How to complete this task: Begin with the line below holding "Servidor HTTP no" and go on through the line holding "<p>La surveillance des", duplicating each line exactly and leaving out pictures.

*** Supplied data ***

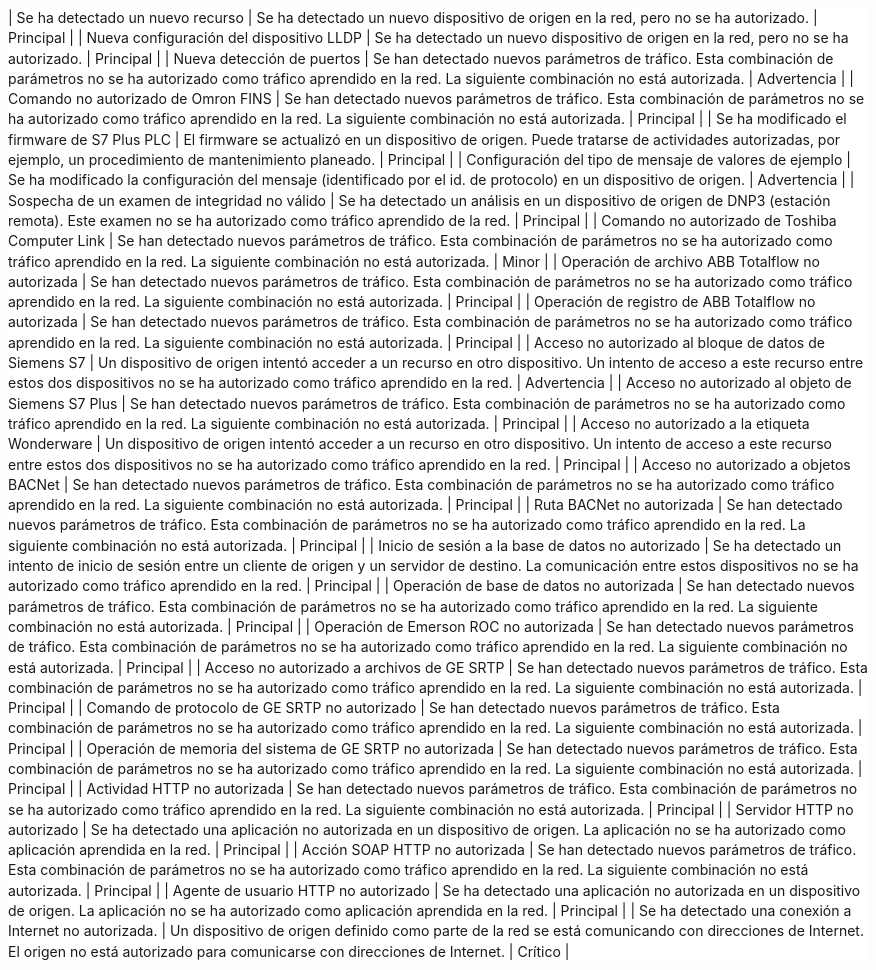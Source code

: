 | Se ha detectado un nuevo recurso | Se ha detectado un nuevo dispositivo de origen en la red, pero no se ha autorizado. | Principal |
| Nueva configuración del dispositivo LLDP | Se ha detectado un nuevo dispositivo de origen en la red, pero no se ha autorizado. | Principal |
| Nueva detección de puertos | Se han detectado nuevos parámetros de tráfico. Esta combinación de parámetros no se ha autorizado como tráfico aprendido en la red. La siguiente combinación no está autorizada. | Advertencia |
| Comando no autorizado de Omron FINS | Se han detectado nuevos parámetros de tráfico. Esta combinación de parámetros no se ha autorizado como tráfico aprendido en la red. La siguiente combinación no está autorizada. | Principal |
| Se ha modificado el firmware de S7 Plus PLC | El firmware se actualizó en un dispositivo de origen. Puede tratarse de actividades autorizadas, por ejemplo, un procedimiento de mantenimiento planeado. | Principal |
| Configuración del tipo de mensaje de valores de ejemplo | Se ha modificado la configuración del mensaje (identificado por el id. de protocolo) en un dispositivo de origen. | Advertencia |
| Sospecha de un examen de integridad no válido | Se ha detectado un análisis en un dispositivo de origen de DNP3 (estación remota). Este examen no se ha autorizado como tráfico aprendido de la red. | Principal |
| Comando no autorizado de Toshiba Computer Link | Se han detectado nuevos parámetros de tráfico. Esta combinación de parámetros no se ha autorizado como tráfico aprendido en la red. La siguiente combinación no está autorizada. | Minor |
| Operación de archivo ABB Totalflow no autorizada | Se han detectado nuevos parámetros de tráfico. Esta combinación de parámetros no se ha autorizado como tráfico aprendido en la red. La siguiente combinación no está autorizada. | Principal |
| Operación de registro de ABB Totalflow no autorizada | Se han detectado nuevos parámetros de tráfico. Esta combinación de parámetros no se ha autorizado como tráfico aprendido en la red. La siguiente combinación no está autorizada. | Principal |
| Acceso no autorizado al bloque de datos de Siemens S7 | Un dispositivo de origen intentó acceder a un recurso en otro dispositivo. Un intento de acceso a este recurso entre estos dos dispositivos no se ha autorizado como tráfico aprendido en la red. | Advertencia |
| Acceso no autorizado al objeto de Siemens S7 Plus | Se han detectado nuevos parámetros de tráfico. Esta combinación de parámetros no se ha autorizado como tráfico aprendido en la red. La siguiente combinación no está autorizada. | Principal |
| Acceso no autorizado a la etiqueta Wonderware | Un dispositivo de origen intentó acceder a un recurso en otro dispositivo. Un intento de acceso a este recurso entre estos dos dispositivos no se ha autorizado como tráfico aprendido en la red. | Principal |
| Acceso no autorizado a objetos BACNet | Se han detectado nuevos parámetros de tráfico. Esta combinación de parámetros no se ha autorizado como tráfico aprendido en la red. La siguiente combinación no está autorizada. | Principal |
| Ruta BACNet no autorizada | Se han detectado nuevos parámetros de tráfico. Esta combinación de parámetros no se ha autorizado como tráfico aprendido en la red. La siguiente combinación no está autorizada. | Principal |
| Inicio de sesión a la base de datos no autorizado | Se ha detectado un intento de inicio de sesión entre un cliente de origen y un servidor de destino. La comunicación entre estos dispositivos no se ha autorizado como tráfico aprendido en la red. | Principal |
| Operación de base de datos no autorizada | Se han detectado nuevos parámetros de tráfico. Esta combinación de parámetros no se ha autorizado como tráfico aprendido en la red. La siguiente combinación no está autorizada. | Principal |
| Operación de Emerson ROC no autorizada | Se han detectado nuevos parámetros de tráfico. Esta combinación de parámetros no se ha autorizado como tráfico aprendido en la red. La siguiente combinación no está autorizada. | Principal |
| Acceso no autorizado a archivos de GE SRTP | Se han detectado nuevos parámetros de tráfico. Esta combinación de parámetros no se ha autorizado como tráfico aprendido en la red. La siguiente combinación no está autorizada. | Principal |
| Comando de protocolo de GE SRTP no autorizado | Se han detectado nuevos parámetros de tráfico. Esta combinación de parámetros no se ha autorizado como tráfico aprendido en la red. La siguiente combinación no está autorizada. | Principal |
| Operación de memoria del sistema de GE SRTP no autorizada | Se han detectado nuevos parámetros de tráfico. Esta combinación de parámetros no se ha autorizado como tráfico aprendido en la red. La siguiente combinación no está autorizada. | Principal |
| Actividad HTTP no autorizada | Se han detectado nuevos parámetros de tráfico. Esta combinación de parámetros no se ha autorizado como tráfico aprendido en la red. La siguiente combinación no está autorizada. | Principal |
| Servidor HTTP no autorizado | Se ha detectado una aplicación no autorizada en un dispositivo de origen. La aplicación no se ha autorizado como aplicación aprendida en la red. | Principal |
| Acción SOAP HTTP no autorizada | Se han detectado nuevos parámetros de tráfico. Esta combinación de parámetros no se ha autorizado como tráfico aprendido en la red. La siguiente combinación no está autorizada. | Principal |
| Agente de usuario HTTP no autorizado | Se ha detectado una aplicación no autorizada en un dispositivo de origen. La aplicación no se ha autorizado como aplicación aprendida en la red. | Principal |
| Se ha detectado una conexión a Internet no autorizada. | Un dispositivo de origen definido como parte de la red se está comunicando con direcciones de Internet. El origen no está autorizado para comunicarse con direcciones de Internet. | Crítico |
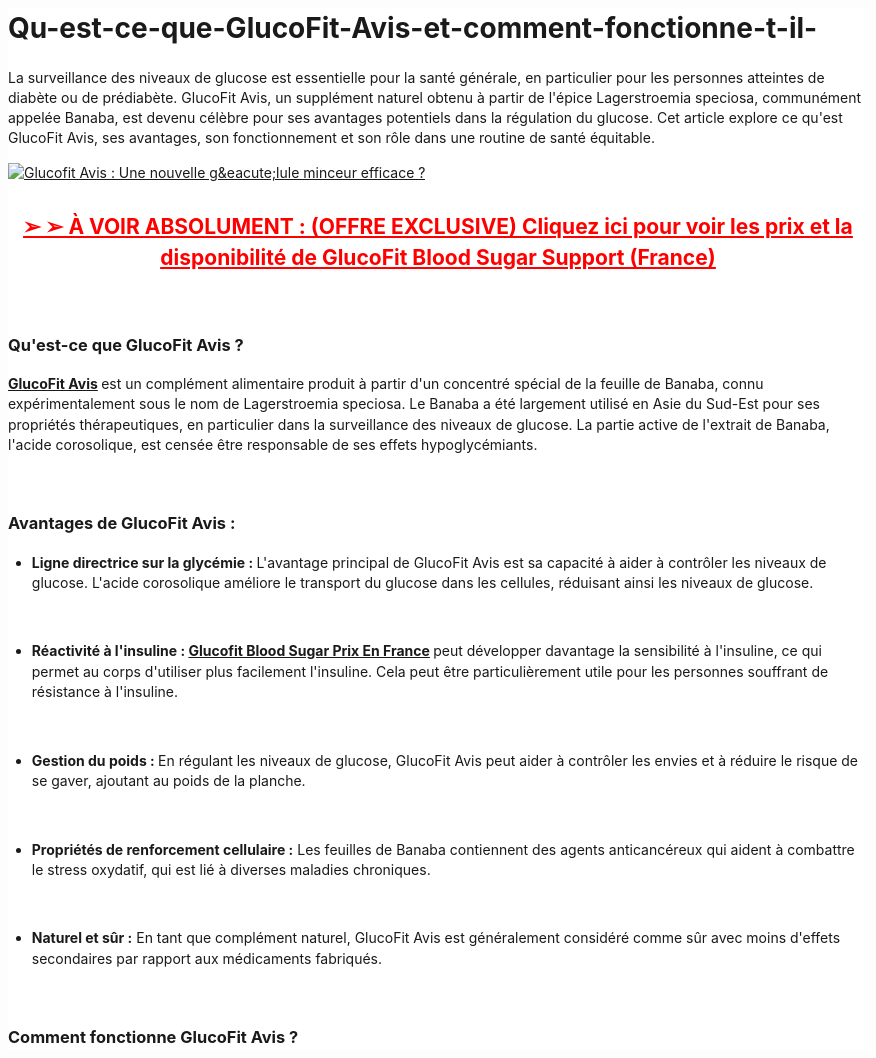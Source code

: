 # Qu-est-ce-que-GlucoFit-Avis-et-comment-fonctionne-t-il-

<p>La surveillance des niveaux de glucose est essentielle pour la sant&eacute; g&eacute;n&eacute;rale, en particulier pour les personnes atteintes de diab&egrave;te ou de pr&eacute;diab&egrave;te. GlucoFit Avis, un suppl&eacute;ment naturel obtenu &agrave; partir de l'&eacute;pice Lagerstroemia speciosa, commun&eacute;ment appel&eacute;e Banaba, est devenu c&eacute;l&egrave;bre pour ses avantages potentiels dans la r&eacute;gulation du glucose. Cet article explore ce qu'est GlucoFit Avis, ses avantages, son fonctionnement et son r&ocirc;le dans une routine de sant&eacute; &eacute;quitable.</p>
<p><a href="https://academly.org/recommends/glucofit-fr/"><img src="https://www.termsciences.fr/wp-content/uploads/2024/07/Glucofit-avis-par-termsciences.png" alt="Glucofit Avis : Une nouvelle g&amp;eacute;lule minceur efficace ?" width="894" height="750" border="0" /></a></p>
<h2 style="text-align: center;"><span style="text-decoration: underline; color: #ff0000;"><a style="color: #ff0000;" href="https://academly.org/recommends/glucofit-fr/"><strong>➢ ➢ &Agrave; VOIR ABSOLUMENT : (OFFRE EXCLUSIVE) Cliquez ici pour voir les prix et la disponibilit&eacute; de GlucoFit Blood Sugar Support (France)</strong></a></span></h2>
<p>&nbsp;</p>
<h3><strong>Qu'est-ce que GlucoFit Avis ?</strong></h3>
<p><strong><a href="https://academly.org/glucofit/">GlucoFit Avis</a>&nbsp;</strong>est un compl&eacute;ment alimentaire produit &agrave; partir d'un concentr&eacute; sp&eacute;cial de la feuille de Banaba, connu exp&eacute;rimentalement sous le nom de Lagerstroemia speciosa. Le Banaba a &eacute;t&eacute; largement utilis&eacute; en Asie du Sud-Est pour ses propri&eacute;t&eacute;s th&eacute;rapeutiques, en particulier dans la surveillance des niveaux de glucose. La partie active de l'extrait de Banaba, l'acide corosolique, est cens&eacute;e &ecirc;tre responsable de ses effets hypoglyc&eacute;miants.</p>
<p>&nbsp;</p>
<h3><strong>Avantages de GlucoFit Avis :</strong></h3>
<ul>
<li><strong>Ligne directrice sur la glyc&eacute;mie :&nbsp;</strong>L'avantage principal de GlucoFit Avis est sa capacit&eacute; &agrave; aider &agrave; contr&ocirc;ler les niveaux de glucose. L'acide corosolique am&eacute;liore le transport du glucose dans les cellules, r&eacute;duisant ainsi les niveaux de glucose.</li>
</ul>
<p>&nbsp;</p>
<ul>
<li><strong>R&eacute;activit&eacute; &agrave; l'insuline :&nbsp;<a href="https://glucofit-blood-sugar-fr.company.site/">Glucofit Blood Sugar Prix En France</a>&nbsp;</strong>peut d&eacute;velopper davantage la sensibilit&eacute; &agrave; l'insuline, ce qui permet au corps d'utiliser plus facilement l'insuline. Cela peut &ecirc;tre particuli&egrave;rement utile pour les personnes souffrant de r&eacute;sistance &agrave; l'insuline.</li>
</ul>
<p>&nbsp;</p>
<ul>
<li><strong>Gestion du poids :&nbsp;</strong>En r&eacute;gulant les niveaux de glucose, GlucoFit Avis peut aider &agrave; contr&ocirc;ler les envies et &agrave; r&eacute;duire le risque de se gaver, ajoutant au poids de la planche.</li>
</ul>
<p>&nbsp;</p>
<ul>
<li><strong>Propri&eacute;t&eacute;s de renforcement cellulaire :</strong>&nbsp;Les feuilles de Banaba contiennent des agents anticanc&eacute;reux qui aident &agrave; combattre le stress oxydatif, qui est li&eacute; &agrave; diverses maladies chroniques.</li>
</ul>
<p>&nbsp;</p>
<ul>
<li><strong>Naturel et s&ucirc;r :</strong>&nbsp;En tant que compl&eacute;ment naturel, GlucoFit Avis est g&eacute;n&eacute;ralement consid&eacute;r&eacute; comme s&ucirc;r avec moins d'effets secondaires par rapport aux m&eacute;dicaments fabriqu&eacute;s.</li>
</ul>
<p>&nbsp;</p>
<h3><strong>Comment fonctionne GlucoFit Avis ?</strong></h3>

*** End of Supplied data ***

Final answer:
| Servidor HTTP no autorizado | Se ha detectado una aplicación no autorizada en un dispositivo de origen. La aplicación no se ha autorizado como aplicación aprendida en la red. | Principal |
| Acción SOAP HTTP no autorizada | Se han detectado nuevos parámetros de tráfico. Esta combinación de parámetros no se ha autorizado como tráfico aprendido en la red. La siguiente combinación no está autorizada. | Principal |
| Agente de usuario HTTP no autorizado | Se ha detectado una aplicación no autorizada en un dispositivo de origen. La aplicación no se ha autorizado como aplicación aprendida en la red. | Principal |
| Se ha detectado una conexión a Internet no autorizada. | Un dispositivo de origen definido como parte de la red se está comunicando con direcciones de Internet. El origen no está autorizado para comunicarse con direcciones de Internet. | Crítico |
Source code

: # Qu-est-ce-que-GlucoFit-Avis-et-comment-fonctionne-t-il-

<p>La surveillance des niveaux de glucose est essentielle pour la sant&eacute; g&eacute;n&eacute;rale, en particulier pour les personnes atteintes de diab&egrave;te ou de pr&eacute;diab&egrave;te. GlucoFit Avis, un suppl&eacute;ment naturel obtenu &agrave; partir de l'&eacute;pice Lagerstroemia speciosa, commun&eacute;ment appel&eacute;e Banaba, est devenu c&eacute;l&egrave;bre pour ses avantages potentiels dans la r&eacute;gulation du glucose. Cet article explore ce qu'est GlucoFit Avis, ses avantages, son fonctionnement et son r&ocirc;le dans une routine de sant&eacute; &eacute;quitable.</p>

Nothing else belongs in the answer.